[Excerpted data — start]
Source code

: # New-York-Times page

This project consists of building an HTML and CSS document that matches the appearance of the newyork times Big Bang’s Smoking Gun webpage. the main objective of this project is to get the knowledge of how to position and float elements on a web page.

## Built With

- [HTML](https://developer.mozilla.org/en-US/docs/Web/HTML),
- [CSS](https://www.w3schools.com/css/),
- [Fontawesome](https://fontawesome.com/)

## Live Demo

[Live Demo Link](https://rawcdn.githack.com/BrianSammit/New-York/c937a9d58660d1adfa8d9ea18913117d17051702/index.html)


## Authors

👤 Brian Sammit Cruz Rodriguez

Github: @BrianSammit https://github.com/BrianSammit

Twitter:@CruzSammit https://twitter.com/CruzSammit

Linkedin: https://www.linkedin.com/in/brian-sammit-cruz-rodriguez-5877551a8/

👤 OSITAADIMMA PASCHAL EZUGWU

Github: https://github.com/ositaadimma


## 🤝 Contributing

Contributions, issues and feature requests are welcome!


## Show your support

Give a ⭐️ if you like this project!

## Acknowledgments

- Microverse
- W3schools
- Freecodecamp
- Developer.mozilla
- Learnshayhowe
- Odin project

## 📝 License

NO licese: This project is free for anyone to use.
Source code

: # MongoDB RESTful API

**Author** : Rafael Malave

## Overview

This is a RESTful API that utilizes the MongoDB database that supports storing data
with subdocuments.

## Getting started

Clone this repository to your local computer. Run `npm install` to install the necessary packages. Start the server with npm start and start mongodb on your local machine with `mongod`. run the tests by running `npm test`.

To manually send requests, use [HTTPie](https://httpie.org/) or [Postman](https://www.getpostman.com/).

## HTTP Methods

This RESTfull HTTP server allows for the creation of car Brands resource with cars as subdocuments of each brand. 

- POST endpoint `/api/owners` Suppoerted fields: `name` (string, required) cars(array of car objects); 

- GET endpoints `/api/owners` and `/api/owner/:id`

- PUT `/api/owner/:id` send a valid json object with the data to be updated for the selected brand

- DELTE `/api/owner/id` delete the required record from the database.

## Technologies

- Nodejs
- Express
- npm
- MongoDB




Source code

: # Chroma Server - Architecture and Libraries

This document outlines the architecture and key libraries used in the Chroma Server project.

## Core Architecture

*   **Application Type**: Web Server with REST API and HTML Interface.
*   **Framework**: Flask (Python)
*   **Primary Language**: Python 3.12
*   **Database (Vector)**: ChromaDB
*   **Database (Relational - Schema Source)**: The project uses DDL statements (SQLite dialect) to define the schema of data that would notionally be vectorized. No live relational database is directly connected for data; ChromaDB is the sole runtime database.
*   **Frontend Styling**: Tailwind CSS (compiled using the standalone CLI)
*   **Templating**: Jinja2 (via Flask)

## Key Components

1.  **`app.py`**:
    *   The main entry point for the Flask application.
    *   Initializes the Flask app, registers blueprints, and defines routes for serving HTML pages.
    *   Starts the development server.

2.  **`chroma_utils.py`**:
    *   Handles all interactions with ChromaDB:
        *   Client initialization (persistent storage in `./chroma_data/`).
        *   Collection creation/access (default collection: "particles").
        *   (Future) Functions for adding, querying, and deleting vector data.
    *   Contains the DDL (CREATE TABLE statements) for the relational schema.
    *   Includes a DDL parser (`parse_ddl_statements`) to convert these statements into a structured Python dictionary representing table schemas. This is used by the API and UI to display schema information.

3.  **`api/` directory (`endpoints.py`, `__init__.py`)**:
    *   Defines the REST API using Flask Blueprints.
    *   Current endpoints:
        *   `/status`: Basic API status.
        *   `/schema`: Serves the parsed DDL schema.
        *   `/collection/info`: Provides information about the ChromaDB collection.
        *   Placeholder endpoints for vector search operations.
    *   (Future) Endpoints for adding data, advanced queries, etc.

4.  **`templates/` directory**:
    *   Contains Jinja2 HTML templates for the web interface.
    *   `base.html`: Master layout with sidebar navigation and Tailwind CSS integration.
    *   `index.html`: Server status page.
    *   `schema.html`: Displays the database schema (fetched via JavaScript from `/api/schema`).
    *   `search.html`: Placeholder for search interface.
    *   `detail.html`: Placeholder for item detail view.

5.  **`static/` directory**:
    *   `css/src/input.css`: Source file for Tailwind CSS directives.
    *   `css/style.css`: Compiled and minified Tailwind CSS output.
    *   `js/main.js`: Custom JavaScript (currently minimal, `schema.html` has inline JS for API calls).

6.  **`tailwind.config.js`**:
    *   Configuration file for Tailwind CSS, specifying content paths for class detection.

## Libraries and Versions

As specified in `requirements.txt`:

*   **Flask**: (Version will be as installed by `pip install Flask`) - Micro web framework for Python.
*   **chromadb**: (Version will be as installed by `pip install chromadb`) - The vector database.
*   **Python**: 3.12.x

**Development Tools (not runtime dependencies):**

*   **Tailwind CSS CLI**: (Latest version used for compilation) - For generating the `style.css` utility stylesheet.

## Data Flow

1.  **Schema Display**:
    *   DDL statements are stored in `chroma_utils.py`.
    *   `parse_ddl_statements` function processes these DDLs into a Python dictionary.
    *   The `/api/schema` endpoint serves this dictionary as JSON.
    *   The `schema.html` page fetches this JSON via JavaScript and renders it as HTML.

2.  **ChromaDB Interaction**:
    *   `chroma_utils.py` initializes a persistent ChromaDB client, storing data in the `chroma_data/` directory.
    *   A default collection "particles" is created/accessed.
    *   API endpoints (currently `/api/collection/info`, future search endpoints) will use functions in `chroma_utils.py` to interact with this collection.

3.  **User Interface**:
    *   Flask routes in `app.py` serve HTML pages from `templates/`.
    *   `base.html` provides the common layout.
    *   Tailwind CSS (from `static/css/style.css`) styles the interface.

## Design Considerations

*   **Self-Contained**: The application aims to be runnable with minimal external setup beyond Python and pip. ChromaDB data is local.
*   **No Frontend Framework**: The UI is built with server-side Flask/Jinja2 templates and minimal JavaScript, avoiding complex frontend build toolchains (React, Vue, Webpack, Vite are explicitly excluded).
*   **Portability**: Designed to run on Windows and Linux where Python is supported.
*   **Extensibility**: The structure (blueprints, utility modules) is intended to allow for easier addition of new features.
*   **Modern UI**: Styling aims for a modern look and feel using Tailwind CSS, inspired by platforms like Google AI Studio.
[Excerpted data — finish]
**Task objective:** The required result is a verbatim copy of all the entries.

**Solution to this problem:**
Source code

: # New-York-Times page

This project consists of building an HTML and CSS document that matches the appearance of the newyork times Big Bang’s Smoking Gun webpage. the main objective of this project is to get the knowledge of how to position and float elements on a web page.

## Built With

- [HTML](https://developer.mozilla.org/en-US/docs/Web/HTML),
- [CSS](https://www.w3schools.com/css/),
- [Fontawesome](https://fontawesome.com/)

## Live Demo

[Live Demo Link](https://rawcdn.githack.com/BrianSammit/New-York/c937a9d58660d1adfa8d9ea18913117d17051702/index.html)


## Authors

👤 Brian Sammit Cruz Rodriguez

Github: @BrianSammit https://github.com/BrianSammit

Twitter:@CruzSammit https://twitter.com/CruzSammit

Linkedin: https://www.linkedin.com/in/brian-sammit-cruz-rodriguez-5877551a8/

👤 OSITAADIMMA PASCHAL EZUGWU

Github: https://github.com/ositaadimma


## 🤝 Contributing

Contributions, issues and feature requests are welcome!


## Show your support

Give a ⭐️ if you like this project!

## Acknowledgments

- Microverse
- W3schools
- Freecodecamp
- Developer.mozilla
- Learnshayhowe
- Odin project

## 📝 License

NO licese: This project is free for anyone to use.
Source code

: # MongoDB RESTful API

**Author** : Rafael Malave

## Overview

This is a RESTful API that utilizes the MongoDB database that supports storing data
with subdocuments.

## Getting started

Clone this repository to your local computer. Run `npm install` to install the necessary packages. Start the server with npm start and start mongodb on your local machine with `mongod`. run the tests by running `npm test`.

To manually send requests, use [HTTPie](https://httpie.org/) or [Postman](https://www.getpostman.com/).

## HTTP Methods

This RESTfull HTTP server allows for the creation of car Brands resource with cars as subdocuments of each brand. 

- POST endpoint `/api/owners` Suppoerted fields: `name` (string, required) cars(array of car objects); 

- GET endpoints `/api/owners` and `/api/owner/:id`

- PUT `/api/owner/:id` send a valid json object with the data to be updated for the selected brand

- DELTE `/api/owner/id` delete the required record from the database.

## Technologies

- Nodejs
- Express
- npm
- MongoDB




Source code

: # Chroma Server - Architecture and Libraries

This document outlines the architecture and key libraries used in the Chroma Server project.

## Core Architecture

*   **Application Type**: Web Server with REST API and HTML Interface.
*   **Framework**: Flask (Python)
*   **Primary Language**: Python 3.12
*   **Database (Vector)**: ChromaDB
*   **Database (Relational - Schema Source)**: The project uses DDL statements (SQLite dialect) to define the schema of data that would notionally be vectorized. No live relational database is directly connected for data; ChromaDB is the sole runtime database.
*   **Frontend Styling**: Tailwind CSS (compiled using the standalone CLI)
*   **Templating**: Jinja2 (via Flask)

## Key Components

1.  **`app.py`**:
    *   The main entry point for the Flask application.
    *   Initializes the Flask app, registers blueprints, and defines routes for serving HTML pages.
    *   Starts the development server.

2.  **`chroma_utils.py`**:
    *   Handles all interactions with ChromaDB:
        *   Client initialization (persistent storage in `./chroma_data/`).
        *   Collection creation/access (default collection: "particles").
        *   (Future) Functions for adding, querying, and deleting vector data.
    *   Contains the DDL (CREATE TABLE statements) for the relational schema.
    *   Includes a DDL parser (`parse_ddl_statements`) to convert these statements into a structured Python dictionary representing table schemas. This is used by the API and UI to display schema information.

3.  **`api/` directory (`endpoints.py`, `__init__.py`)**:
    *   Defines the REST API using Flask Blueprints.
    *   Current endpoints:
        *   `/status`: Basic API status.
        *   `/schema`: Serves the parsed DDL schema.
        *   `/collection/info`: Provides information about the ChromaDB collection.
        *   Placeholder endpoints for vector search operations.
    *   (Future) Endpoints for adding data, advanced queries, etc.

4.  **`templates/` directory**:
    *   Contains Jinja2 HTML templates for the web interface.
    *   `base.html`: Master layout with sidebar navigation and Tailwind CSS integration.
    *   `index.html`: Server status page.
    *   `schema.html`: Displays the database schema (fetched via JavaScript from `/api/schema`).
    *   `search.html`: Placeholder for search interface.
    *   `detail.html`: Placeholder for item detail view.

5.  **`static/` directory**:
    *   `css/src/input.css`: Source file for Tailwind CSS directives.
    *   `css/style.css`: Compiled and minified Tailwind CSS output.
    *   `js/main.js`: Custom JavaScript (currently minimal, `schema.html` has inline JS for API calls).

6.  **`tailwind.config.js`**:
    *   Configuration file for Tailwind CSS, specifying content paths for class detection.

## Libraries and Versions

As specified in `requirements.txt`:

*   **Flask**: (Version will be as installed by `pip install Flask`) - Micro web framework for Python.
*   **chromadb**: (Version will be as installed by `pip install chromadb`) - The vector database.
*   **Python**: 3.12.x

**Development Tools (not runtime dependencies):**

*   **Tailwind CSS CLI**: (Latest version used for compilation) - For generating the `style.css` utility stylesheet.

## Data Flow

1.  **Schema Display**:
    *   DDL statements are stored in `chroma_utils.py`.
    *   `parse_ddl_statements` function processes these DDLs into a Python dictionary.
    *   The `/api/schema` endpoint serves this dictionary as JSON.
    *   The `schema.html` page fetches this JSON via JavaScript and renders it as HTML.

2.  **ChromaDB Interaction**:
    *   `chroma_utils.py` initializes a persistent ChromaDB client, storing data in the `chroma_data/` directory.
    *   A default collection "particles" is created/accessed.
    *   API endpoints (currently `/api/collection/info`, future search endpoints) will use functions in `chroma_utils.py` to interact with this collection.

3.  **User Interface**:
    *   Flask routes in `app.py` serve HTML pages from `templates/`.
    *   `base.html` provides the common layout.
    *   Tailwind CSS (from `static/css/style.css`) styles the interface.

## Design Considerations

*   **Self-Contained**: The application aims to be runnable with minimal external setup beyond Python and pip. ChromaDB data is local.
*   **No Frontend Framework**: The UI is built with server-side Flask/Jinja2 templates and minimal JavaScript, avoiding complex frontend build toolchains (React, Vue, Webpack, Vite are explicitly excluded).
*   **Portability**: Designed to run on Windows and Linux where Python is supported.
*   **Extensibility**: The structure (blueprints, utility modules) is intended to allow for easier addition of new features.
*   **Modern UI**: Styling aims for a modern look and feel using Tailwind CSS, inspired by platforms like Google AI Studio.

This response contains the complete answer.